Parma, OH is hostile to poultry ownership.

There was a 2009? news article about their efforts to close a loophole which allowed people to raise chickens, caged, inside their homes. The revised ordinance foreclosed that posibility, retroactively.

Normally, you might apply for an exemption to allow you to raise chickens on property which was too small, or the wrong zoning, or whatever - but Parma doesn't allow chickens, period. Nor do they seem to be amenable to the idea of allowing chickens in the future.

***UNLESS*** money is no object. Then make your home a school, and raise chickens as a school project - its the one exception I could find. [Seriously, don't try this]

So, the short term fix is "move".

On a longer time horizon, vote the current city leadership out, replace with pro-poultry candidates, and let them revise your Ordinances.
 
Then make your home a school, and raise chickens as a school project - its the one exception I could find
Would home school count? Maybe with 4H/FFA membership?
Thank you guys, my grandparents have like a half acre in Cleveland, maybe I’ll just ask them if I can have chickens there.
??? Seems like quite a drive twice a day.
 
Would home school count? Maybe with 4H/FFA membership?

??? Seems like quite a drive twice a day.
"
(b) The owning or keeping of any fowl, including, but not limited to domestic geese, ducks, turkeys, and chickens within the City limits is hereby prohibited. However:

(1) Schools are not prohibited from raising chicks and/or ducks for educational purposes; and

(2) When finished or no later than two weeks after the chicks and/or ducks have hatched, the schools must give the fowl to a farm authorized to handle such animals."


Believe it or not, I couldn't quickly find a definition for "School" in the Parma code, but I wouldn't try it.
 
"
(b) The owning or keeping of any fowl, including, but not limited to domestic geese, ducks, turkeys, and chickens within the City limits is hereby prohibited. However:

(1) Schools are not prohibited from raising chicks and/or ducks for educational purposes; and

(2) When finished or no later than two weeks after the chicks and/or ducks have hatched, the schools must give the fowl to a farm authorized to handle such animals."
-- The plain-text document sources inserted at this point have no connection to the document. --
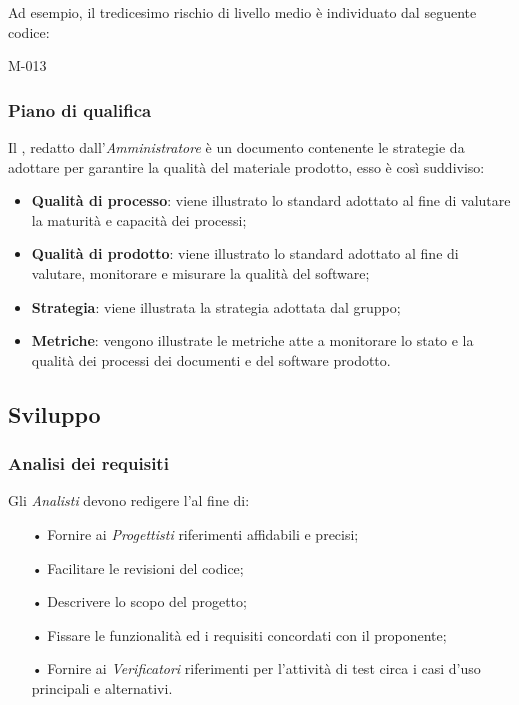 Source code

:Ad esempio, il tredicesimo rischio di livello medio è individuato dal seguente codice:
\begin{center}
M-013
\end{center}

\subsubsection{Piano di qualifica}
Il \PdQ, redatto dall'\textit{Amministratore} è un documento contenente le strategie
da adottare per garantire la qualità del materiale prodotto, esso è così suddiviso:
\begin{itemize}
	\item \textbf{Qualità di processo}: viene illustrato lo standard adottato al fine di valutare la maturità e capacità dei processi;
	\item \textbf{Qualità di prodotto}: viene illustrato lo standard adottato al fine di valutare, monitorare e misurare la qualità del software;
	\item \textbf{Strategia}: viene illustrata la strategia adottata dal gruppo;	
	\item \textbf{Metriche}: vengono illustrate le metriche atte a monitorare lo stato e la qualità dei processi dei documenti e del software prodotto.

\end{itemize}

\subsection{Sviluppo}
\subsubsection{Analisi dei requisiti}
Gli \textit{Analisti} devono redigere l'\AdR  al fine di:
\begin{itemize}
    \item[•] Fornire ai \textit{Progettisti} riferimenti affidabili e precisi;
    \item[•] Facilitare le revisioni del codice;
    \item[•] Descrivere lo scopo del progetto;
    \item[•] Fissare le funzionalità ed i {requisiti} concordati con il proponente;
    \item[•] Fornire ai \textit{Verificatori} riferimenti per l'attività di test circa i casi d'uso principali e alternativi.
\end{itemize}

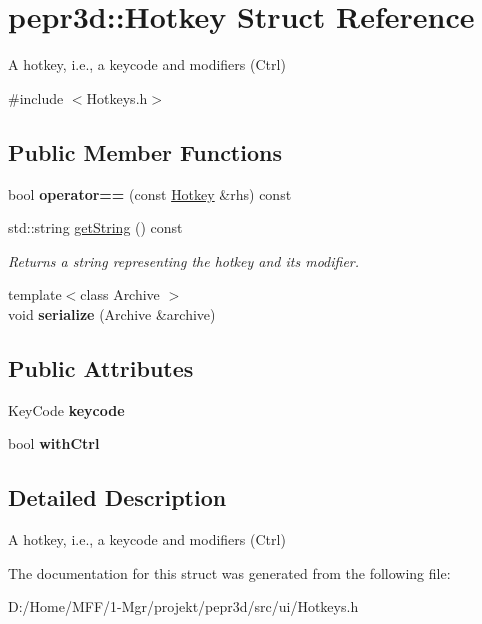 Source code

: \hypertarget{structpepr3d_1_1_hotkey}{}\section{pepr3d\+::Hotkey Struct Reference}
\label{structpepr3d_1_1_hotkey}


A hotkey, i.\+e., a keycode and modifiers (Ctrl)  




{\ttfamily \#include $<$Hotkeys.\+h$>$}

\subsection*{Public Member Functions}
\begin{DoxyCompactItemize}
\item 
\mbox{\label{structpepr3d_1_1_hotkey_aa8b6805656f8ae9ac5782f7b71c42592}} 
bool {\bfseries operator==} (const \mbox{\hyperlink{structpepr3d_1_1_hotkey}{Hotkey}} \&rhs) const
\item 
\mbox{\label{structpepr3d_1_1_hotkey_a6a860b86dc3245d9b55f1c14773d828a}} 
std\+::string \mbox{\hyperlink{structpepr3d_1_1_hotkey_a6a860b86dc3245d9b55f1c14773d828a}{get\+String}} () const
\begin{DoxyCompactList}\small\item\em Returns a string representing the hotkey and its modifier. \end{DoxyCompactList}\item 
\mbox{\label{structpepr3d_1_1_hotkey_abcadab8376d18a77e5bb7459274741e9}} 
{\footnotesize template$<$class Archive $>$ }\\void {\bfseries serialize} (Archive \&archive)
\end{DoxyCompactItemize}
\subsection*{Public Attributes}
\begin{DoxyCompactItemize}
\item 
\mbox{\label{structpepr3d_1_1_hotkey_a2345b58eac22b51f0dacb29f38e2e68a}} 
Key\+Code {\bfseries keycode}
\item 
\mbox{\label{structpepr3d_1_1_hotkey_ae05f8b76c074b47b0c1ccd79bf105760}} 
bool {\bfseries with\+Ctrl}
\end{DoxyCompactItemize}


\subsection{Detailed Description}
A hotkey, i.\+e., a keycode and modifiers (Ctrl) 

The documentation for this struct was generated from the following file\+:\begin{DoxyCompactItemize}
\item 
D\+:/\+Home/\+M\+F\+F/1-\/\+Mgr/projekt/pepr3d/src/ui/Hotkeys.\+h\end{DoxyCompactItemize}
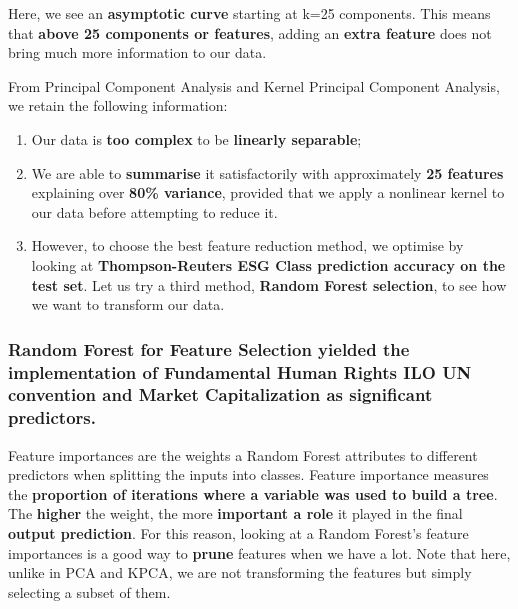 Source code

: \documentclass[12pt]{report}
\begin{document}
Here, we see an \textbf{asymptotic curve} starting at k=25 components. This means that \textbf{above 25 components or features}, adding an \textbf{extra feature} does not bring much more information to our data.

From Principal Component Analysis and Kernel Principal Component Analysis, we retain the following information:
\begin{enumerate}
    \item Our data is \textbf{too complex} to be \textbf{linearly separable};
    \item We are able to \textbf{summarise} it satisfactorily with approximately \textbf{25 features} explaining over \textbf{80\% variance}, provided that we apply a nonlinear kernel to our data before attempting to reduce it.
    \item However, to choose the best feature reduction method, we optimise by looking at \textbf{Thompson-Reuters ESG Class prediction accuracy on the test set}. Let us try a third method, \textbf{Random Forest selection}, to see how we want to transform our data. 
\end{enumerate}


\subsubsection{Random Forest for Feature Selection yielded the implementation of Fundamental Human Rights ILO UN convention and Market Capitalization as significant predictors.}
Feature importances are the weights a Random Forest attributes to different predictors when splitting the inputs into classes. Feature importance measures the \textbf{proportion of iterations where a variable was used to build a tree}. The \textbf{higher} the weight, the more \textbf{important a role} it played in the final \textbf{output prediction}. For this reason, looking at a Random Forest's feature importances is a good way to \textbf{prune} features when we have a lot. Note that here, unlike in PCA and KPCA, we are not transforming the features but simply selecting a subset of them. \newline 
\end{document}
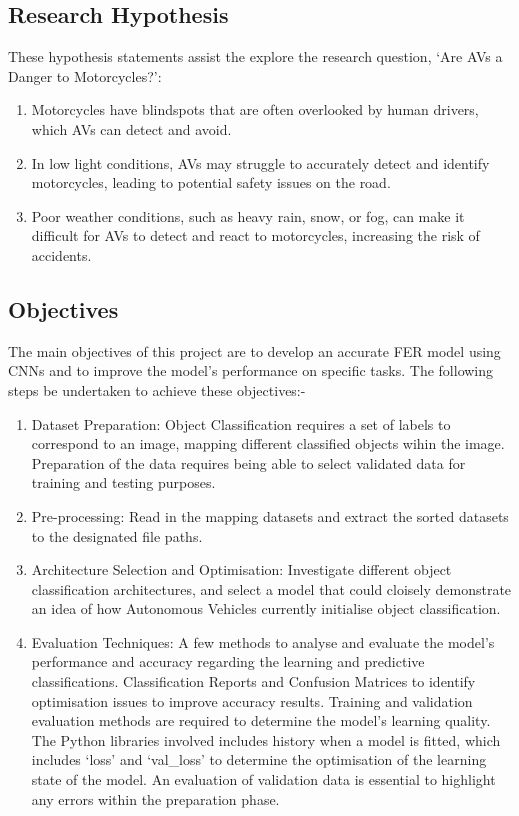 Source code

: \documentclass[conference]{IEEEtran}
\begin{document}
	\subsection{Research Hypothesis}
		These hypothesis statements assist the explore the research question, `Are AVs a Danger to Motorcycles?':

		\begin{enumerate}
		\item Motorcycles have blindspots that are often overlooked by human drivers, which AVs can detect and avoid.
		\item In low light conditions, AVs may struggle to accurately detect and identify motorcycles, leading to potential safety issues on the road.
		\item Poor weather conditions, such as heavy rain, snow, or fog, can make it difficult for AVs to detect and react to motorcycles, increasing the risk of accidents.
		\end{enumerate}

	\subsection{Objectives}
	The main objectives of this project are to develop an accurate FER model using CNNs and to improve the model's performance on specific tasks. The following steps be undertaken to achieve these objectives:-

	\begin{enumerate}
		\item Dataset Preparation: Object Classification requires a set of labels to correspond to an image, mapping different classified objects wihin the image. Preparation of the data requires being able to select validated data for training and testing purposes.
		\item Pre-processing: Read in the mapping datasets and extract the sorted datasets to the designated file paths. 
		\item Architecture Selection and Optimisation: Investigate different object classification architectures, and select a model that could cloisely demonstrate an idea of how Autonomous Vehicles currently initialise object classification.
		\item Evaluation Techniques: A few methods to analyse and evaluate the model's performance and accuracy regarding the learning and predictive classifications. Classification Reports and Confusion Matrices to identify optimisation issues to improve accuracy results. Training and validation evaluation methods are required to determine the model's learning quality. The Python libraries involved includes history when a model is fitted, which includes `loss' and `val\_loss' to determine the optimisation of the learning state of the model. An evaluation of validation data is essential to highlight any errors within the preparation phase.
	\end{enumerate}
\end{document}
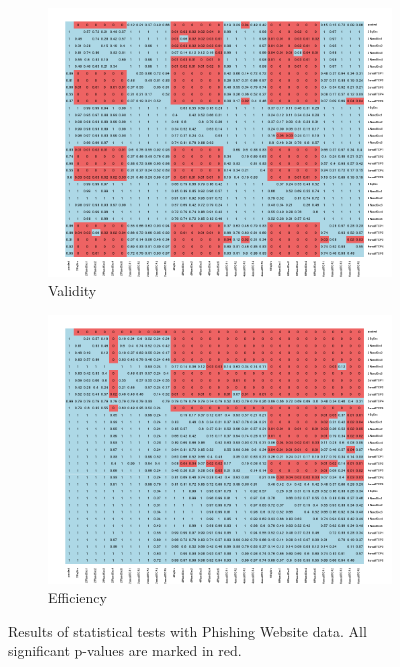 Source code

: \documentclass[main]{subfiles}
\begin{document}
\begin{figure}[!h]
\centering
\begin{subfigure}{.5\textwidth}
  \centering
  \includegraphics[width=\linewidth]{images/heatmapPhish}
  \caption{Validity}
  \label{fig:valPhish}
\end{subfigure}%
\begin{subfigure}{.5\textwidth}
  \centering
  \includegraphics[width=\linewidth]{images/heatmapPhish_eff}
  \caption{Efficiency}
  \label{fig:effPhish}
\end{subfigure}%
\caption{Results of statistical tests with Phishing Website data. All significant p-values are marked in red.} \label{fig:testPhish}
\end{figure}
\end{document}
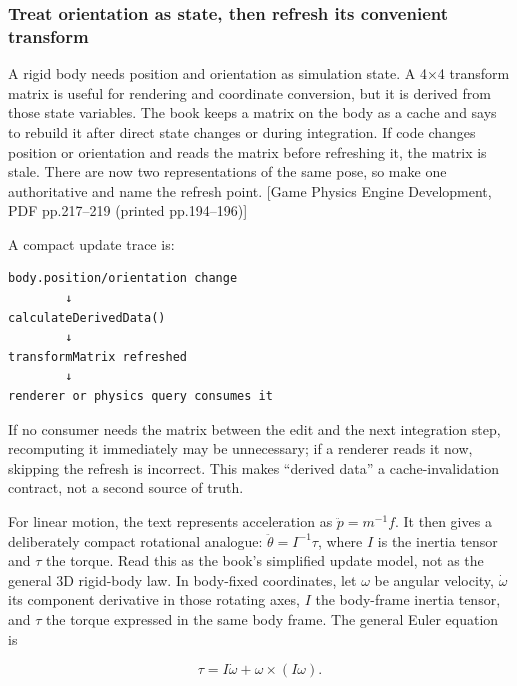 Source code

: \subsubsection{Treat orientation as state, then refresh its convenient transform}\label{06-engine-ii-ch033-treat-orientation-as-state-then-refresh-its-convenient-transform}

\hypertarget{06-engine-ii-ch033-treat-orientation-as-state-then-refresh-its-convenient-transform}{}

A rigid body needs position and orientation as simulation state. A 4×4 transform matrix is useful for rendering and coordinate conversion, but it is derived from those state variables. The book keeps a matrix on the body as a cache and says to rebuild it after direct state changes or during integration. If code changes position or orientation and reads the matrix before refreshing it, the matrix is stale. There are now two representations of the same pose, so make one authoritative and name the refresh point. {[}Game Physics Engine Development, PDF pp.217--219 (printed pp.194--196){]}

A compact update trace is:

\begin{verbatim}
body.position/orientation change
        ↓
calculateDerivedData()
        ↓
transformMatrix refreshed
        ↓
renderer or physics query consumes it
\end{verbatim}

If no consumer needs the matrix between the edit and the next integration step, recomputing it immediately may be unnecessary; if a renderer reads it now, skipping the refresh is incorrect. This makes ``derived data'' a cache-invalidation contract, not a second source of truth.

For linear motion, the text represents acceleration as \(\ddot{p}=m^{-1}f\). It then gives a deliberately compact rotational analogue: \(\ddot{\theta}=I^{-1}\tau\), where \(I\) is the inertia tensor and \(\tau\) the torque. Read this as the book's simplified update model, not as the general 3D rigid-body law. In body-fixed coordinates, let \(\omega\) be angular velocity, \(\dot{\omega}\) its component derivative in those rotating axes, \(I\) the body-frame inertia tensor, and \(\tau\) the torque expressed in the same body frame. The general Euler equation is

\[
\tau=I\dot{\omega}+\omega\times(I\omega).
\]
Believe it or not, I couldn't quickly find a definition for "School" in the Parma code, but I wouldn't try it.
Yeah, they make it pretty clear. One may be able to hatch and keep for two weeks, then it's 15-life.
 
Have you considered quail? I can’t have chickens in my town, but there’s nothing on the books about game birds. I called the State fish and wildlife dept and they said Bob whites require a permit, but Coturnix are exempt. I’ve found raising quail to be very fun. While I still hope to move in the future and have chickens, quail scratch the itch so to speak. They are also smaller, and can’t be free ranged so they require less space, the males crows are much softer than normal chicken and rooster noises. The female Coturnix usually sound like crickets.
 
Have you considered quail? I can’t have chickens in my town, but there’s nothing on the books about game birds. I called the State fish and wildlife dept and they said Bob whites require a permit, but Coturnix are exempt. I’ve found raising quail to be very fun. While I still hope to move in the future and have chickens, quail scratch the itch so to speak. They are also smaller, and can’t be free ranged so they require less space, the males crows are much softer than normal chicken and rooster noises. The female Coturnix usually sound like crickets.

The owning or keeping of any fowl, including, but not limited to [...] within the City limits is hereby prohibited.

That's Parma, OH's very effective use of legalese to say "NO!"

They specifically except, using much more narrow language, some small "pet" bird species like parakeets and cockateil.